I was thinking about why I hate frameworks. It’s not a full-on hate, of course, but I find that wrapping and abstracting every aspect of an approach insulates you from what you really need to understand. I call it the inverse law of elbows: the more elbows you add to something, the harder it is to get it to do anything useful.
So while my mind was wandering around the why-do-people-insist-on-frameworks question, I started thinking about what I do like. Here’s what I came up with:
- Engines (solve a narrow class of problem with a simple interface)
- Libraries (functions and groups of functions)
- Toolkits (larger groups of functions)
- Languages (alternate ways to describe solutions)
- Domain specific languages (solve small parts of your domain well)
- Concrete, simple implementations (just the straight dope)
- And, always, always, always consider standard/common things first
It comes down to choice, orthogonality, and the smallest number of immutable constraints on how you can put the parts together.
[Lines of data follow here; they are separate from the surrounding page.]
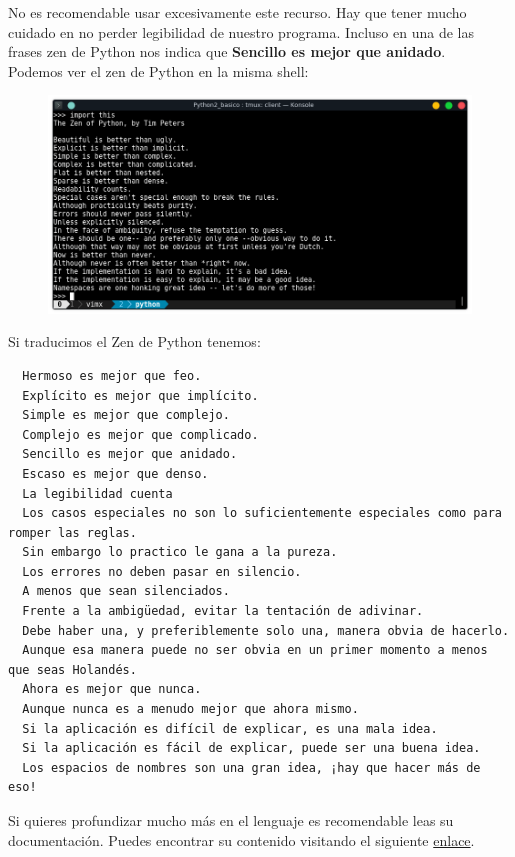 \documentclass{article}
\begin{document}
No es recomendable usar excesivamente este recurso. Hay que tener mucho cuidado
en no perder legibilidad de nuestro programa. Incluso en una de las frases zen
de Python nos indica que \textbf{Sencillo es mejor que anidado}.\\

Podemos ver el zen de Python en la misma shell:

\begin{figure}[h!]
  \centering
  \includegraphics[scale=0.75]{./Pictures/028_import_this.png}
\end{figure}

Si traducimos el Zen de Python tenemos:

\begin{verbatim}
  Hermoso es mejor que feo.
  Explícito es mejor que implícito.
  Simple es mejor que complejo.
  Complejo es mejor que complicado.
  Sencillo es mejor que anidado.
  Escaso es mejor que denso.
  La legibilidad cuenta
  Los casos especiales no son lo suficientemente especiales como para romper las reglas.
  Sin embargo lo practico le gana a la pureza.
  Los errores no deben pasar en silencio.
  A menos que sean silenciados.
  Frente a la ambigüedad, evitar la tentación de adivinar.
  Debe haber una, y preferiblemente solo una, manera obvia de hacerlo.
  Aunque esa manera puede no ser obvia en un primer momento a menos que seas Holandés.
  Ahora es mejor que nunca.
  Aunque nunca es a menudo mejor que ahora mismo.
  Si la aplicación es difícil de explicar, es una mala idea.
  Si la aplicación es fácil de explicar, puede ser una buena idea.
  Los espacios de nombres son una gran idea, ¡hay que hacer más de eso!
\end{verbatim}

Si quieres profundizar mucho más en el lenguaje es recomendable leas su
documentación. Puedes encontrar su contenido visitando el siguiente
\href{https://docs.python.org/3/}{enlace}.
\end{document}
You can replace engines easily, based on their well defined, loosely coupled interfaces. You can take or leave portions of libraries and toolkits. Languages (outside of little languages) give you some level of choice. DSLs let you express things in your domain. And simple, concrete implementations give you things that work.
I’m going to work on posting links to some metaphors of products using engines, libraries, DSLs (and the like) really well. I’ve been inspired by dozens of things that other people have written, which have moulded how I see approaches.